На День Благодарения брат сделал Мелани предложение, и она согласилась. Хотя обе семьи были за то, что сначала нужно окончить университет. Но они, сделав по-своему, рванули вперед на всех парах и запланировали свадьбу весной на ферме.
Протерев глаза от слез, я с удивлением увидела, как Ансель углубил поцелуй, превратив его во французский. Вокруг засвистели. Брат отстранился и ухмыльнулся толпе.
— Подожди до вечера!
Окружающие ахали от ужаса, а я смеялась над выходкой брата. Остальные подружки невесты встретились со своими шаферами у алтаря и двинулись по травянистому проходу.
Подарив своему шаферу, а по совместительству и мужу, улыбку, я взяла его под руку. Сохраняя на лице будто приклеенную улыбку, он спросил:
— Как ты себя чувствуешь?
— Хорошо.
— Уверена, что не слишком долго пробыла на ногах?
— Уверена.
— Может, принести тебе воды до того, как пойдем фотографироваться?
Я рассмеялась.
— Уильям, ты же в курсе, что я не первая женщина на девятом месяце беременности?
— Я в курсе, — усмехнулся он, — но ты первая, на ком я женился.
Мы дошли до конца прохода, Уильям наклонился и поцеловал меня. В его глазах я видела глубокое обожание.
— Ты так прекрасна, — пробормотал он мне в губы.
— Как же ты ошибаешься. Я выгляжу как тучная Смурфета.
Кобальтовые платья потрясающе смотрелись на других — стройных — подружках невесты. На них были потрясающие сандалии на каблуках с ремешками, а я была вынуждена надеть туфли на плоской подошве.
— Не правда. Ты так же великолепна, как в день нашей свадьбы. Может даже больше, потому что в тебе растет еще одна жизнь.

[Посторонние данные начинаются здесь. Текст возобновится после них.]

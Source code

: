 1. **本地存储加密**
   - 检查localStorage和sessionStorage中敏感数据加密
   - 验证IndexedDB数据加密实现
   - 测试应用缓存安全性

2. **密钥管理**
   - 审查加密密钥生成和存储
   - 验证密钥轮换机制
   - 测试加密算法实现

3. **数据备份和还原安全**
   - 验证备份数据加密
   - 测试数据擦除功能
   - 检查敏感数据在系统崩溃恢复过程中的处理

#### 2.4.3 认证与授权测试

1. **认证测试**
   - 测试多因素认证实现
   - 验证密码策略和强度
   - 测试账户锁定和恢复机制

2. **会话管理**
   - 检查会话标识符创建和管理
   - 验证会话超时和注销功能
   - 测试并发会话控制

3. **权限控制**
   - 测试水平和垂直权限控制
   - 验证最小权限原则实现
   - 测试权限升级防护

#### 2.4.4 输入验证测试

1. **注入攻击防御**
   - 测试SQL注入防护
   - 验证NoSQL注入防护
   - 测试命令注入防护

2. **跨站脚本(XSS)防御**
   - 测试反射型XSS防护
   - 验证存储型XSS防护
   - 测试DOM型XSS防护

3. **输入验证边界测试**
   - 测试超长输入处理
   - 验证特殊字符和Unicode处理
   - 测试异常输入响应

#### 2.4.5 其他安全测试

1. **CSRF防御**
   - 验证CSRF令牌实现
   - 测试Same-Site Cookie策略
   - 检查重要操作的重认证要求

Я снова расплакалась. Из-за беременности мой гормональный фон изменился, и теперь я плакала по любому поводу. Та, которая ненавидела показывать свои эмоции! Уильям научился принимать мою новую, более мягкую, плаксивую сторону. Просто улыбнулся и дразняще сказал: «Я поклялся, что мы будем вместе в горе и в радости».
Мы с Уильямом поженились через год и один день после смерти отца. Суеверная часть меня придерживалась старой поговорки, что нельзя жениться раньше, чем через год после смерти. И поскольку я никогда не путешествовала, Уильям решил, что мы вдвоем, Ансель и Мелани, а также его бабушка и дедушка полетим в Италию.
Поначалу я отказывалась от дизайнерского платья, но бабушка Уильяма уговорила меня. Поэтому я стояла в базилике Святого Марка, Кафедральном соборе Венеции, словно Золушка — в платье с лифом, вышитом хрустальным бисером, и пятифутовым шлейфом. Нас было всего шестеро, это была приватная церемония с последующем ужином в соседнем ресторане.